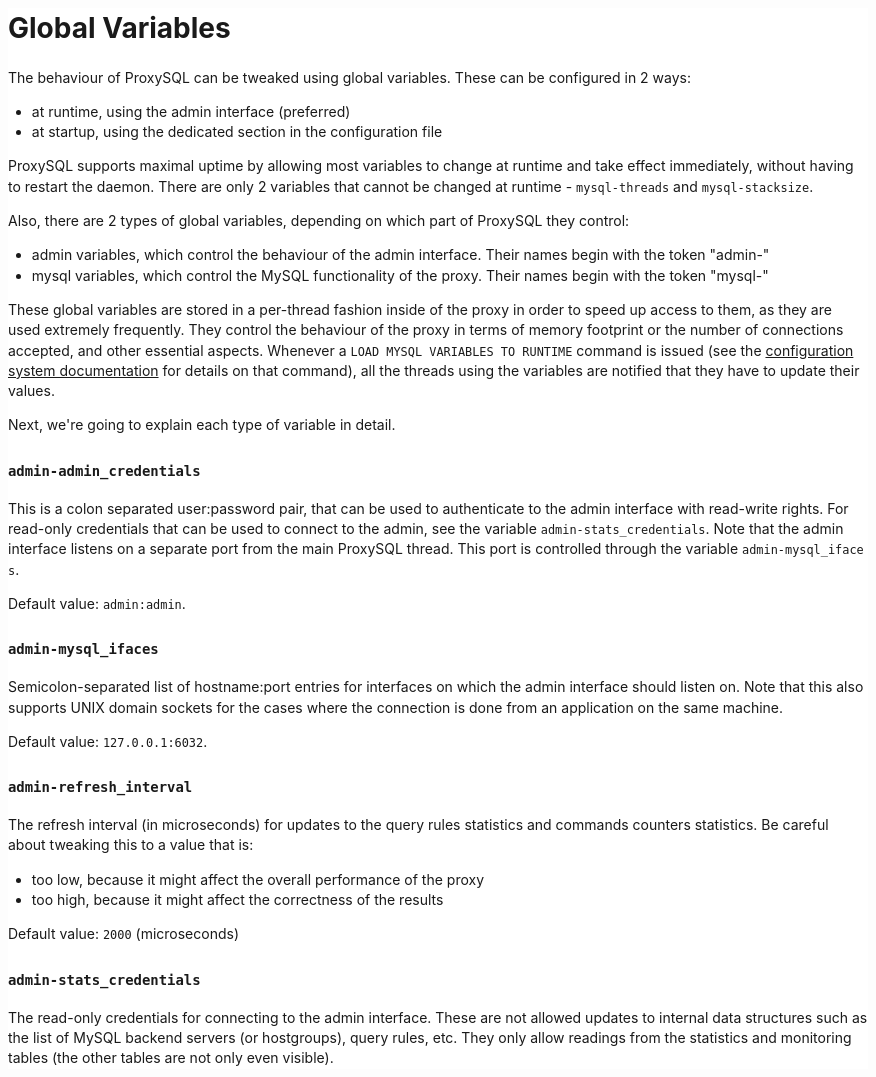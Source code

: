 # Global Variables

The behaviour of ProxySQL can be tweaked using global variables. These can be configured in 2 ways:
* at runtime, using the admin interface (preferred)
* at startup, using the dedicated section in the configuration file

ProxySQL supports maximal uptime by allowing most variables to change at runtime and take effect immediately, without having to restart the daemon. There are only 2 variables that cannot be changed at runtime - `mysql-threads` and `mysql-stacksize`.

Also, there are 2 types of global variables, depending on which part of ProxySQL they control:
* admin variables, which control the behaviour of the admin interface. Their names begin with the token "admin-"
* mysql variables, which control the MySQL functionality of the proxy. Their names begin with the token "mysql-"

These global variables are stored in a per-thread fashion inside of the proxy in order to speed up access to them, as they are used extremely frequently. They control the behaviour of the proxy in terms of memory footprint or the number of connections accepted, and other essential aspects. Whenever a `LOAD MYSQL VARIABLES TO RUNTIME` command is issued (see the [configuration system documentation](https://github.com/sysown/proxysql-0.2/blob/master/doc/configuration_system.md) for details on that command), all the threads using the variables are notified that they have to update their values.

Next, we're going to explain each type of variable in detail.

### `admin-admin_credentials`

This is a colon separated user:password pair, that can be used to authenticate to the admin interface with read-write rights. For read-only credentials that can be used to connect to the admin, see the variable `admin-stats_credentials`. Note that the admin interface listens on a separate port from the main ProxySQL thread. This port is controlled through the variable `admin-mysql_ifaces`.

Default value: `admin:admin`.

### `admin-mysql_ifaces`

Semicolon-separated list of hostname:port entries for interfaces on which the admin interface should listen on. Note that this also supports UNIX domain sockets for the cases where the connection is done from an application on the same machine.

Default value: `127.0.0.1:6032`.

### `admin-refresh_interval`

The refresh interval (in microseconds) for updates to the query rules statistics and commands counters statistics. Be careful about tweaking this to a value that is:
* too low, because it might affect the overall performance of the proxy
* too high, because it might affect the correctness of the results

Default value: `2000` (microseconds)

### `admin-stats_credentials`

The read-only credentials for connecting to the admin interface. These are not allowed updates to internal data structures such as the list of MySQL backend servers (or hostgroups), query rules, etc. They only allow readings from the statistics and monitoring tables (the other tables are not only even visible).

▶ _What this task involves_: Please retype the records above exactly, leaving every image out.

▶ _Answer_:
Source code

: # Global Variables

The behaviour of ProxySQL can be tweaked using global variables. These can be configured in 2 ways:
* at runtime, using the admin interface (preferred)
* at startup, using the dedicated section in the configuration file

ProxySQL supports maximal uptime by allowing most variables to change at runtime and take effect immediately, without having to restart the daemon. There are only 2 variables that cannot be changed at runtime - `mysql-threads` and `mysql-stacksize`.

Also, there are 2 types of global variables, depending on which part of ProxySQL they control:
* admin variables, which control the behaviour of the admin interface. Their names begin with the token "admin-"
* mysql variables, which control the MySQL functionality of the proxy. Their names begin with the token "mysql-"

These global variables are stored in a per-thread fashion inside of the proxy in order to speed up access to them, as they are used extremely frequently. They control the behaviour of the proxy in terms of memory footprint or the number of connections accepted, and other essential aspects. Whenever a `LOAD MYSQL VARIABLES TO RUNTIME` command is issued (see the [configuration system documentation](https://github.com/sysown/proxysql-0.2/blob/master/doc/configuration_system.md) for details on that command), all the threads using the variables are notified that they have to update their values.

Next, we're going to explain each type of variable in detail.

### `admin-admin_credentials`

This is a colon separated user:password pair, that can be used to authenticate to the admin interface with read-write rights. For read-only credentials that can be used to connect to the admin, see the variable `admin-stats_credentials`. Note that the admin interface listens on a separate port from the main ProxySQL thread. This port is controlled through the variable `admin-mysql_ifaces`.

Default value: `admin:admin`.

### `admin-mysql_ifaces`

Semicolon-separated list of hostname:port entries for interfaces on which the admin interface should listen on. Note that this also supports UNIX domain sockets for the cases where the connection is done from an application on the same machine.

Default value: `127.0.0.1:6032`.

### `admin-refresh_interval`

The refresh interval (in microseconds) for updates to the query rules statistics and commands counters statistics. Be careful about tweaking this to a value that is:
* too low, because it might affect the overall performance of the proxy
* too high, because it might affect the correctness of the results

Default value: `2000` (microseconds)

### `admin-stats_credentials`

The read-only credentials for connecting to the admin interface. These are not allowed updates to internal data structures such as the list of MySQL backend servers (or hostgroups), query rules, etc. They only allow readings from the statistics and monitoring tables (the other tables are not only even visible).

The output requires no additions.